Объясняя постмодернизм - [28]

Шрифт
Интервал

Придя к таким выводам о знании, науке и ценностях, англо-американская интеллектуальная сцена была готова к тому, чтобы серьезно воспринимать Ницше и Хайдеггера.

Первый тезис: постмодернизм – это конечный результат кантианской эпистемологии

После этого головокружительного тура по истории философии за 220 лет я мог бы подвести итоги и предложить первую гипотезу об истоках постмодернизма:

Постмодернизм – это первое безапелляционное заявление о последствиях отрицания разума, которые били неизбежны, учитывая историю эпистемологии со времен Канта.

Основные составляющие постмодернизма были изложены в работах философов первой половины XX века. Континентальная философия вплоть до Хайдеггера показала позитивное направление и импульс развития постмодернизма. А плачевная история англо-американской философии – вплоть до краха логического позитивизма – оставила защитников разума и науки обескураженными, дезориентированными и неспособными предложить какой-либо вразумительный ответ на скептические и релятивистские аргументы постмодернистов[119].

Однако философия XX века была во многом фрагментарной и несистематичной, особенно в англо-американской традиции. Постмодернизм стал первым синтезом последствий основных трендов. В постмодернизме мы находим метафизический антиреализм, субъективную эпистемологию, объяснение любых вопросов о ценностях эмоциями и следующие из этого относительность как знаний, так и ценностей, девальвация и дискредитация научных изысканий.

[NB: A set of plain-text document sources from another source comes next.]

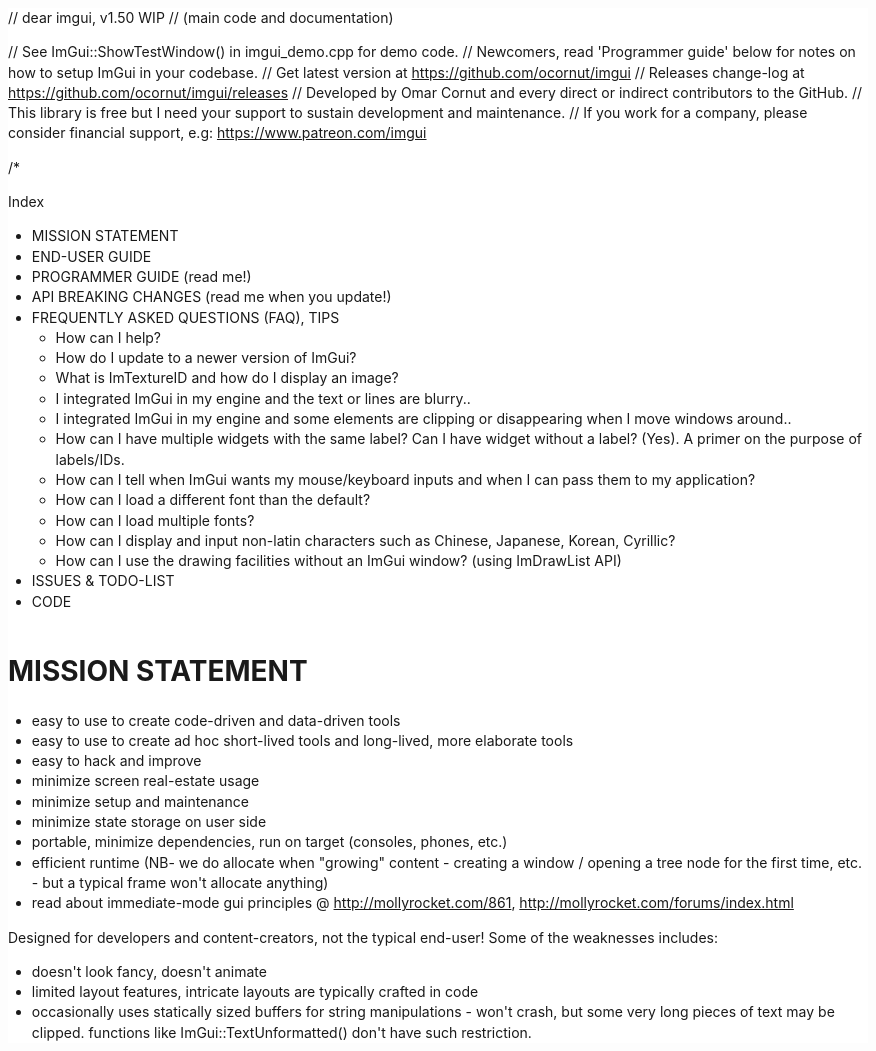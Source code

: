 // dear imgui, v1.50 WIP
// (main code and documentation)

// See ImGui::ShowTestWindow() in imgui_demo.cpp for demo code.
// Newcomers, read 'Programmer guide' below for notes on how to setup ImGui in your codebase.
// Get latest version at https://github.com/ocornut/imgui
// Releases change-log at https://github.com/ocornut/imgui/releases
// Developed by Omar Cornut and every direct or indirect contributors to the GitHub.
// This library is free but I need your support to sustain development and maintenance.
// If you work for a company, please consider financial support, e.g: https://www.patreon.com/imgui

/*

 Index
 - MISSION STATEMENT
 - END-USER GUIDE
 - PROGRAMMER GUIDE (read me!)
 - API BREAKING CHANGES (read me when you update!)
 - FREQUENTLY ASKED QUESTIONS (FAQ), TIPS
   - How can I help?
   - How do I update to a newer version of ImGui?
   - What is ImTextureID and how do I display an image?
   - I integrated ImGui in my engine and the text or lines are blurry..
   - I integrated ImGui in my engine and some elements are clipping or disappearing when I move windows around..
   - How can I have multiple widgets with the same label? Can I have widget without a label? (Yes). A primer on the purpose of labels/IDs.
   - How can I tell when ImGui wants my mouse/keyboard inputs and when I can pass them to my application?
   - How can I load a different font than the default?
   - How can I load multiple fonts?
   - How can I display and input non-latin characters such as Chinese, Japanese, Korean, Cyrillic?
   - How can I use the drawing facilities without an ImGui window? (using ImDrawList API)
 - ISSUES & TODO-LIST
 - CODE


 MISSION STATEMENT
 =================

 - easy to use to create code-driven and data-driven tools
 - easy to use to create ad hoc short-lived tools and long-lived, more elaborate tools
 - easy to hack and improve
 - minimize screen real-estate usage
 - minimize setup and maintenance
 - minimize state storage on user side
 - portable, minimize dependencies, run on target (consoles, phones, etc.)
 - efficient runtime (NB- we do allocate when "growing" content - creating a window / opening a tree node for the first time, etc. - but a typical frame won't allocate anything)
 - read about immediate-mode gui principles @ http://mollyrocket.com/861, http://mollyrocket.com/forums/index.html

 Designed for developers and content-creators, not the typical end-user! Some of the weaknesses includes:
 - doesn't look fancy, doesn't animate
 - limited layout features, intricate layouts are typically crafted in code
 - occasionally uses statically sized buffers for string manipulations - won't crash, but some very long pieces of text may be clipped. functions like ImGui::TextUnformatted() don't have such restriction.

Метафизика и эпистемология находятся в центре этого рассказа о постмодернизме. Несмотря на то что постмодернисты позиционируют себя как противники метафизики и эпистемологии, их труды посвящены чуть ли не исключительно этим темам. Хайдеггер критикует логику и разум, чтобы расчистить место для эмоций, Фуко редуцирует знание до выражения социальной власти, Деррида деконструирует язык и превращает его в инструмент эстетической игры, а Рорти составляет хронику провалов реалистической и объективистской традиции почти исключительно в метафизических и эпистемологических терминах.

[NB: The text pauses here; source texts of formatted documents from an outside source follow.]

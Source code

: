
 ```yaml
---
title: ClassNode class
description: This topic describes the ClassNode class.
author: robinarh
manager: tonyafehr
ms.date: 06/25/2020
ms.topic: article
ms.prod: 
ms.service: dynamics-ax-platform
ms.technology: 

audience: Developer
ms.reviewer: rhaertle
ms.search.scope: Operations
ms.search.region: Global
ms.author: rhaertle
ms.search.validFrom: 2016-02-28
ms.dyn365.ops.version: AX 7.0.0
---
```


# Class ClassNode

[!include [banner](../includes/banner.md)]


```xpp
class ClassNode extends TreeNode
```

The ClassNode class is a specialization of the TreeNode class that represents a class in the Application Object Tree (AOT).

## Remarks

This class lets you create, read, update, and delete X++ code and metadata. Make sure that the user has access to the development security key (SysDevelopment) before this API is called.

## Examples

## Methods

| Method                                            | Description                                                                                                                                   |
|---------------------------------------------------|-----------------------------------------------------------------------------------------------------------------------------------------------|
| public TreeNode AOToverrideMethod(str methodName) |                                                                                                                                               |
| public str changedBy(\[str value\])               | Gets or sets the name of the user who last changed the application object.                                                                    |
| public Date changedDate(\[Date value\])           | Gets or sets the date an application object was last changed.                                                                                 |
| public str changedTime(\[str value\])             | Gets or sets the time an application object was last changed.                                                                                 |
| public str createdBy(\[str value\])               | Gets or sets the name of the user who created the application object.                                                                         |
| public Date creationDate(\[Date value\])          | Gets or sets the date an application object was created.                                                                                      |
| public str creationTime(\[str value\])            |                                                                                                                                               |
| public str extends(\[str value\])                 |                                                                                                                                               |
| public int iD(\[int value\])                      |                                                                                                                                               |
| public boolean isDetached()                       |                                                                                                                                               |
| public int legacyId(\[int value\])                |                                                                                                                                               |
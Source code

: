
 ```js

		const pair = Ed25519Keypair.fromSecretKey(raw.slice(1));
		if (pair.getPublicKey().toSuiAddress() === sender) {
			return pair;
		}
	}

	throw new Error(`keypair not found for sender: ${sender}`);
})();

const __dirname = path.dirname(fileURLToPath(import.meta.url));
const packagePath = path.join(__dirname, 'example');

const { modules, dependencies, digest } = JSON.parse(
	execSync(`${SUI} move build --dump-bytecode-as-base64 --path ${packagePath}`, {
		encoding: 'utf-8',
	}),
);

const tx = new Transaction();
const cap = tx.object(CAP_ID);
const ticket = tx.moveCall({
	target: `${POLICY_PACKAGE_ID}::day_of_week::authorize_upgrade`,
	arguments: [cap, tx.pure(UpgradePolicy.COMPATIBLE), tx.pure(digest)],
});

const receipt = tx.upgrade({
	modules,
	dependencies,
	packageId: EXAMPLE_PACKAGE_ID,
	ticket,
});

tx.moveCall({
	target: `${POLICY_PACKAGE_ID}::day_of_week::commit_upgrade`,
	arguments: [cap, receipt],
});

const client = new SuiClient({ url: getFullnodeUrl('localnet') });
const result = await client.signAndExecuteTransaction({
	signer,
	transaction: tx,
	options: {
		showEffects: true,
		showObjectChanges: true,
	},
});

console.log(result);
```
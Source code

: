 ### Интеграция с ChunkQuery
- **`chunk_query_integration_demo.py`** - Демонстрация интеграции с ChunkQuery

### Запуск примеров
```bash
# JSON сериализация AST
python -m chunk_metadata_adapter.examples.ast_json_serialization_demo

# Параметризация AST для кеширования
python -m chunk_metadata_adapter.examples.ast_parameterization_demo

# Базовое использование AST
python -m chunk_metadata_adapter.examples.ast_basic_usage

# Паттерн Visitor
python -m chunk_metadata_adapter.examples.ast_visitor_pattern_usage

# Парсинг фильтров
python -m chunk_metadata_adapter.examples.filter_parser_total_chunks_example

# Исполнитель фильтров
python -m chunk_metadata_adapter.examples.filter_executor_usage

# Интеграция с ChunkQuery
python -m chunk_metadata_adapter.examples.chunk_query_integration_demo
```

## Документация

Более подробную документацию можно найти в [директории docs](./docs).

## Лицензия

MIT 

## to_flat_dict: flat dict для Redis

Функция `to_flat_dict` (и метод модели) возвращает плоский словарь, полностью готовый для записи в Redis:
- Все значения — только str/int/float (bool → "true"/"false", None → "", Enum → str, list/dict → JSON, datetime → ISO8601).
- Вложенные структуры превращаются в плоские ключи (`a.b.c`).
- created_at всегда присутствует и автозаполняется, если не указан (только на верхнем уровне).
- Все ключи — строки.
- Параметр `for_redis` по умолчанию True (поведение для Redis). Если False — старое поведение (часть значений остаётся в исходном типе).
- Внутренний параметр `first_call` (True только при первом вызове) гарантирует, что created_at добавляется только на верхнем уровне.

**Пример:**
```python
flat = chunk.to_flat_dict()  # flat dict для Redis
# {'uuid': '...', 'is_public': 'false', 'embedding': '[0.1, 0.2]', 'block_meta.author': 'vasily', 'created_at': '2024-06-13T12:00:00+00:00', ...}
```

Вслед за постмодернистской антиреалистической метафизикой и антиразумной эпистемологией мы немедленно сталкиваемся с социальными последствиями постмодернизма. После того как мы отбросили реальность и разум, что нам остается делать дальше? Мы можем, как консерваторы, обратиться к коллективистским традициям и им следовать. Или мы можем, как постмодернисты, прислушаться к чувствам и положиться на них. Если мы спросим себя, каковы наши глубинные чувства, то полученные ответы будут основаны на теориях человеческой природы прошлого века. От Кьеркегора и Хайдеггера мы узнали, что в центре наших эмоций лежат чувства ужаса и вины. От Маркса мы унаследовали глубокое чувство отчуждения, притеснения и гнева. У Ницше мы находим сильную потребность во власти. Благодаря Фрейду мы обнаружили настоятельные проявления темной и агрессивной сексуальности. Гнев, власть, вина, похоть и ужас составляют ядро постмодернистской эмоциональной вселенной.

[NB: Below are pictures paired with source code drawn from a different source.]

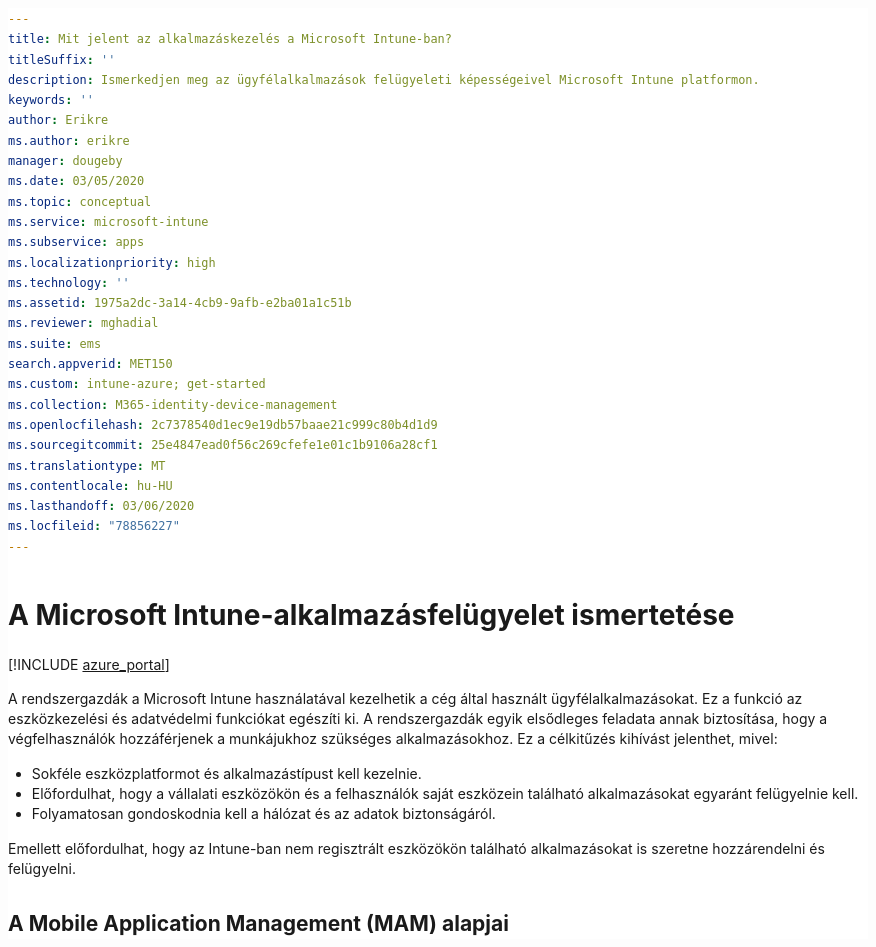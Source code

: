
 ```yaml
---
title: Mit jelent az alkalmazáskezelés a Microsoft Intune-ban?
titleSuffix: ''
description: Ismerkedjen meg az ügyfélalkalmazások felügyeleti képességeivel Microsoft Intune platformon.
keywords: ''
author: Erikre
ms.author: erikre
manager: dougeby
ms.date: 03/05/2020
ms.topic: conceptual
ms.service: microsoft-intune
ms.subservice: apps
ms.localizationpriority: high
ms.technology: ''
ms.assetid: 1975a2dc-3a14-4cb9-9afb-e2ba01a1c51b
ms.reviewer: mghadial
ms.suite: ems
search.appverid: MET150
ms.custom: intune-azure; get-started
ms.collection: M365-identity-device-management
ms.openlocfilehash: 2c7378540d1ec9e19db57baae21c999c80b4d1d9
ms.sourcegitcommit: 25e4847ead0f56c269cfefe1e01c1b9106a28cf1
ms.translationtype: MT
ms.contentlocale: hu-HU
ms.lasthandoff: 03/06/2020
ms.locfileid: "78856227"
---
```

# <a name="what-is-microsoft-intune-app-management"></a>A Microsoft Intune-alkalmazásfelügyelet ismertetése


[!INCLUDE [azure_portal](../includes/azure_portal.md)]

A rendszergazdák a Microsoft Intune használatával kezelhetik a cég által használt ügyfélalkalmazásokat. Ez a funkció az eszközkezelési és adatvédelmi funkciókat egészíti ki. A rendszergazdák egyik elsődleges feladata annak biztosítása, hogy a végfelhasználók hozzáférjenek a munkájukhoz szükséges alkalmazásokhoz. Ez a célkitűzés kihívást jelenthet, mivel:
- Sokféle eszközplatformot és alkalmazástípust kell kezelnie.
- Előfordulhat, hogy a vállalati eszközökön és a felhasználók saját eszközein található alkalmazásokat egyaránt felügyelnie kell.
- Folyamatosan gondoskodnia kell a hálózat és az adatok biztonságáról.

Emellett előfordulhat, hogy az Intune-ban nem regisztrált eszközökön található alkalmazásokat is szeretne hozzárendelni és felügyelni.

## <a name="mobile-application-management-mam-basics"></a>A Mobile Application Management (MAM) alapjai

Постмодернисты разделились во мнениях относительно того, детерминированы ли эти коренные чувства биологически или социально, при этом отдавая очевидное предпочтение социальной версии. В любом случае, однако, люди не властны над своими чувствами: их идентичность определяется групповой принадлежностью, будь то экономическая, гендерная или расовая идентичность. Так как формирующий экономический, гендерный или расовый опыт и развитие отличаются от группы к группе, разные группы не обладают общим опытным контекстом. Не обладая объективным стандартом, исходя из которого люди могли бы оценивать свои отличающиеся интересы и чувства, и без возможности обращения к разуму разъединение групп и конфликты между ними неизбежны.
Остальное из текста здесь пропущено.